- Task to complete -
In the entries that follow, find each line with the word "dropdown" and copy it.

*** Supplied material ***

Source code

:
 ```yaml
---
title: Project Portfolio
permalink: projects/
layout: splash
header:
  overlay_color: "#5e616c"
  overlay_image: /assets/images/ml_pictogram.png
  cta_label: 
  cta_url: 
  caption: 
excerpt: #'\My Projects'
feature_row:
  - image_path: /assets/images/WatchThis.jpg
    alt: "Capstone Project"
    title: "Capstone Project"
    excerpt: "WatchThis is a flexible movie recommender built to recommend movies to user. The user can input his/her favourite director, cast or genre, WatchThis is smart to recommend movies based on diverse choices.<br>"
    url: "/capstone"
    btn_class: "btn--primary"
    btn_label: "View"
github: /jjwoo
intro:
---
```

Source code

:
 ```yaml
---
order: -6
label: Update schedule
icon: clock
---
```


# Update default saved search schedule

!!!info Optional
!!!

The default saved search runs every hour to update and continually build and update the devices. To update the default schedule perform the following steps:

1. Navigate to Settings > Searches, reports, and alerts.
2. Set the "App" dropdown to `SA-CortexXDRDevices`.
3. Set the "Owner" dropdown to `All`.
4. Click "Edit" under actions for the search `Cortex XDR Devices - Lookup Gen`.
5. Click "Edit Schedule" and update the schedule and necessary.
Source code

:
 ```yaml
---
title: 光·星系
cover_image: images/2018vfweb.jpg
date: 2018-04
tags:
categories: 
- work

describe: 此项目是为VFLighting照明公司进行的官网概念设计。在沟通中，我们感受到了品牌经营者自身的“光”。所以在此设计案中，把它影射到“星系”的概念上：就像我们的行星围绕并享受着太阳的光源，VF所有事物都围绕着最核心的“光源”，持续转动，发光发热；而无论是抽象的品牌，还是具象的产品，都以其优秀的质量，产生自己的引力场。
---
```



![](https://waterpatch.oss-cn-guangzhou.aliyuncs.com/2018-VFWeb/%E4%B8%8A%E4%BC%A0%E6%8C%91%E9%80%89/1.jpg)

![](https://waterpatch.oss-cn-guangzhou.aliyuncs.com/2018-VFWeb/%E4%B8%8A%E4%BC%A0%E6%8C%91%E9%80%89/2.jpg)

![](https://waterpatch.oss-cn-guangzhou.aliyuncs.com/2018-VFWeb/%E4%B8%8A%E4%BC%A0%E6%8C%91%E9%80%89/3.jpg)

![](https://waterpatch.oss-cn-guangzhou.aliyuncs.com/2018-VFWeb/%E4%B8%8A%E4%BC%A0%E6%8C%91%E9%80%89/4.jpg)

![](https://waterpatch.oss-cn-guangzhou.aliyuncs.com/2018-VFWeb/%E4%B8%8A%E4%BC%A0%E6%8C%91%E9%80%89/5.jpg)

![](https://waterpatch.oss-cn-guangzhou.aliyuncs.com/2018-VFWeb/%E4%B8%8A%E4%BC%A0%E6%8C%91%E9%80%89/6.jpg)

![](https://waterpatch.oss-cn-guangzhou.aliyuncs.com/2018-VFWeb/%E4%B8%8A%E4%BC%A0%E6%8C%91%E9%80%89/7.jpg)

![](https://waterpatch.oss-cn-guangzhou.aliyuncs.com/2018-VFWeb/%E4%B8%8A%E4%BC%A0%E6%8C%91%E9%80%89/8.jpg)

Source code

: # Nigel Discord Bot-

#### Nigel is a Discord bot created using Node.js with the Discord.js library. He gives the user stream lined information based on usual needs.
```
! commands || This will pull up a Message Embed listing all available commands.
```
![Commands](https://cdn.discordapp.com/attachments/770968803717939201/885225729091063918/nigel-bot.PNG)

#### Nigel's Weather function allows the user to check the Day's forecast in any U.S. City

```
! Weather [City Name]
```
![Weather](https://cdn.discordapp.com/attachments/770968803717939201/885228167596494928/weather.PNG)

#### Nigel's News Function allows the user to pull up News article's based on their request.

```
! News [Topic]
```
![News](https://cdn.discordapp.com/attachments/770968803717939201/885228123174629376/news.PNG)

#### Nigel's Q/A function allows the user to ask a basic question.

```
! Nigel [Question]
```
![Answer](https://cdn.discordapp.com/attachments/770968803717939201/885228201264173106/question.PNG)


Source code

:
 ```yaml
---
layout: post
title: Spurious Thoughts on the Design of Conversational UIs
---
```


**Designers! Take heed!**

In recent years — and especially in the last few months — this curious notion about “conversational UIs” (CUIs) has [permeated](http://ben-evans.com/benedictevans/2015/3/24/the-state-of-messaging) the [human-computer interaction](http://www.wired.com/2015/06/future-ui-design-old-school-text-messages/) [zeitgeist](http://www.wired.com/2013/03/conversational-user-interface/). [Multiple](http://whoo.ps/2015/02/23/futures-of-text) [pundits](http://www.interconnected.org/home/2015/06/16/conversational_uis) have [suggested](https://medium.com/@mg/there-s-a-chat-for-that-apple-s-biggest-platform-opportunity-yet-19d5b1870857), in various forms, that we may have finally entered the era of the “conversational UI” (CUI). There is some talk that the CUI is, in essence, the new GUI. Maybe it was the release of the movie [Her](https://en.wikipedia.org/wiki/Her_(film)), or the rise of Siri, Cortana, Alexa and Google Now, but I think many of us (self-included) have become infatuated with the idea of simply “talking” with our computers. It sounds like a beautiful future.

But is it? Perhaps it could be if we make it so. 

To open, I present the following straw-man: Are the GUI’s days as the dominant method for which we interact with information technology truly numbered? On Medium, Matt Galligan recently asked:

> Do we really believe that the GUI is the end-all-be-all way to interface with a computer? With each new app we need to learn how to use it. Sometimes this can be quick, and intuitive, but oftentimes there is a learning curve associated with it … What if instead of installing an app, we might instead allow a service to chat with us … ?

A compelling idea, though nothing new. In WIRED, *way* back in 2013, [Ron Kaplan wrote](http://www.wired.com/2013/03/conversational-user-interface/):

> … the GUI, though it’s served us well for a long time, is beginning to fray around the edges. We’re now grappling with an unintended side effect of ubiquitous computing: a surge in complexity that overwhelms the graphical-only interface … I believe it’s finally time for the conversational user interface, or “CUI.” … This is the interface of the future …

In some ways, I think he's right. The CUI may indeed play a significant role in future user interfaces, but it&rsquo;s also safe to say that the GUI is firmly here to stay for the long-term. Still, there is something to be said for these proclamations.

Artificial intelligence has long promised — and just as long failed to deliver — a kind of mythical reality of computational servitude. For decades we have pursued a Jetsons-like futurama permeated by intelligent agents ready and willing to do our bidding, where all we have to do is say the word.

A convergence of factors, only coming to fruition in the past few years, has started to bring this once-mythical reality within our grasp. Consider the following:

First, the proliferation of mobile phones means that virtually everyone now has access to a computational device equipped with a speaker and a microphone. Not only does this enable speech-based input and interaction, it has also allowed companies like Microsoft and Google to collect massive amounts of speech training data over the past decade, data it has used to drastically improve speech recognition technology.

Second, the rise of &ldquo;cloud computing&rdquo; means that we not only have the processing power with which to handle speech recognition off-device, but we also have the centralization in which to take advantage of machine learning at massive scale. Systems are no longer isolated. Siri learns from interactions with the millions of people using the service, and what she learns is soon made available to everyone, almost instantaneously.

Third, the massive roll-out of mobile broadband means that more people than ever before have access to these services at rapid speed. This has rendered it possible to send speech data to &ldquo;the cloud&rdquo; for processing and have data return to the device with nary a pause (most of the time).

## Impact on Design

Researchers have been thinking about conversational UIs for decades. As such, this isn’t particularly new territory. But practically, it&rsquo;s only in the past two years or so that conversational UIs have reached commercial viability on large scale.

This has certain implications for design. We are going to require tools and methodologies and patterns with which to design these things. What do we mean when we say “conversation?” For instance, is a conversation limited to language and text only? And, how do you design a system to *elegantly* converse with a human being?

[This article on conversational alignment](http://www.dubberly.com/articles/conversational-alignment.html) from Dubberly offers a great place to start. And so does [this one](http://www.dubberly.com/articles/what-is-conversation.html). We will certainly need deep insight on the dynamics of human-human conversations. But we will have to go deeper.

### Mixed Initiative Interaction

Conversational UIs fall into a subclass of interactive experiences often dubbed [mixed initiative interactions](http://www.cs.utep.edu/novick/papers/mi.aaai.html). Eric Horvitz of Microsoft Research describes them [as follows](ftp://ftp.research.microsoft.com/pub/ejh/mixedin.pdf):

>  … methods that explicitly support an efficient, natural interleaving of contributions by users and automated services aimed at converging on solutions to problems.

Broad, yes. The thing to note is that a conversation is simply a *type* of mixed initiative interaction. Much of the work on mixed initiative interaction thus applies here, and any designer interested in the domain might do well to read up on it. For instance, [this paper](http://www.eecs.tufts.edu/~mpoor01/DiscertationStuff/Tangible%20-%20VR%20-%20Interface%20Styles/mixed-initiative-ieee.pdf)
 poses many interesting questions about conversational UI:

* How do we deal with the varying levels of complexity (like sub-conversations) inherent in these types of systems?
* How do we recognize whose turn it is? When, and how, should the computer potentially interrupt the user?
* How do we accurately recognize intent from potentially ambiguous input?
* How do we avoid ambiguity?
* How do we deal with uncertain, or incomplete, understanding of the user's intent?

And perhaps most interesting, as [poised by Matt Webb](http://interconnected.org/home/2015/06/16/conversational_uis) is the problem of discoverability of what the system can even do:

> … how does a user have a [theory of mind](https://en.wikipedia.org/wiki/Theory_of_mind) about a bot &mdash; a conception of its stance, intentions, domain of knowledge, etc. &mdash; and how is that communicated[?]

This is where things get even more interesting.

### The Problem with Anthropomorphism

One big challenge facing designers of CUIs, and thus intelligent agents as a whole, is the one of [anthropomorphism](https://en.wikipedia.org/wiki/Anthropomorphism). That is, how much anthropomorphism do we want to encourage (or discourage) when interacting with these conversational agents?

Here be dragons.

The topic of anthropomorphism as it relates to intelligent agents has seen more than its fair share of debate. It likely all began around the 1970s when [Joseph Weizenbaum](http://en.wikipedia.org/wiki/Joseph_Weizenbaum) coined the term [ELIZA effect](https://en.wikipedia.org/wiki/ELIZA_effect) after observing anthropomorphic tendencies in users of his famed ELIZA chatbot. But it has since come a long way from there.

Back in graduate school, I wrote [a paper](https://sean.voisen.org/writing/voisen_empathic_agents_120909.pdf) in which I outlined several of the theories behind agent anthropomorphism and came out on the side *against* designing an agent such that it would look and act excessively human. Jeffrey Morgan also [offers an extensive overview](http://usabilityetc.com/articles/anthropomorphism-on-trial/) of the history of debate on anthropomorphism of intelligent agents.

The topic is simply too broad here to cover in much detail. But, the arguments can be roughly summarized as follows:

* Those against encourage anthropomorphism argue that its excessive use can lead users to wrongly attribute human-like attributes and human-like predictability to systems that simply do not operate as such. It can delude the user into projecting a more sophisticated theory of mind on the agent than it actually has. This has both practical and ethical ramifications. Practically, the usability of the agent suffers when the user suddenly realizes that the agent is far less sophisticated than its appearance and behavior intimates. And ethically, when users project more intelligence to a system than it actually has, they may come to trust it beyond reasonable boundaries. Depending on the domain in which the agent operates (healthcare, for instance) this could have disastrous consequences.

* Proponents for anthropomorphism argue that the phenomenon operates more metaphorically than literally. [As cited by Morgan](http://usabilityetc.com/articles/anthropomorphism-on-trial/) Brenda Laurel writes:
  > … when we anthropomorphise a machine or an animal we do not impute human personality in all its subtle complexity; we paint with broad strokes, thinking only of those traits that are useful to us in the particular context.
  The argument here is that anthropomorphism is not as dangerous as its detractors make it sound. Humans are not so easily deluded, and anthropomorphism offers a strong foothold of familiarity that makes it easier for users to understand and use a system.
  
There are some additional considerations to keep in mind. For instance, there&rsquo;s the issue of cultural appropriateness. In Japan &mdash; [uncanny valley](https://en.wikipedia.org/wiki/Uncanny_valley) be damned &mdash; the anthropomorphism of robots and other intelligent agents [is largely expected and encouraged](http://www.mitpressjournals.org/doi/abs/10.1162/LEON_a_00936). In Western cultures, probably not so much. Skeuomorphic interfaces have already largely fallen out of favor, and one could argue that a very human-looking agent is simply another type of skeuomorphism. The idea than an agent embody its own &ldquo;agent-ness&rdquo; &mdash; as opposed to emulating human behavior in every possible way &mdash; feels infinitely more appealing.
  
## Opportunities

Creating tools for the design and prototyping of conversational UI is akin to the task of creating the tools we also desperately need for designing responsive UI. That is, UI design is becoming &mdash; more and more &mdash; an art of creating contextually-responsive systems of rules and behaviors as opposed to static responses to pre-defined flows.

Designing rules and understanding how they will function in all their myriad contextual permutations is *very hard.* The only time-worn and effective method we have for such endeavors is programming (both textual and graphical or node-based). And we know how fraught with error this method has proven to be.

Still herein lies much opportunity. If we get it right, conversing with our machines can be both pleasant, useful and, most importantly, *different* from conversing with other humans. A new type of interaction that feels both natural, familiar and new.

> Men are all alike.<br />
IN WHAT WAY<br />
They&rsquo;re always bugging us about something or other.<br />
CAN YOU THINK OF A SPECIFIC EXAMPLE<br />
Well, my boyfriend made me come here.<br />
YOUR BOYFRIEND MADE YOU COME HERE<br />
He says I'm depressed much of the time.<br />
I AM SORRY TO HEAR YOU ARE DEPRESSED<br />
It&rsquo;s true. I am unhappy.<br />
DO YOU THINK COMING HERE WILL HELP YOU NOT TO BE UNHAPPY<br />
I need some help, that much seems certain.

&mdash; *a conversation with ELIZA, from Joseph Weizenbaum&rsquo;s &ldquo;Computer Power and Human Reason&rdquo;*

***

- Solved exercise -
2. Set the "App" dropdown to `SA-CortexXDRDevices`.
3. Set the "Owner" dropdown to `All`.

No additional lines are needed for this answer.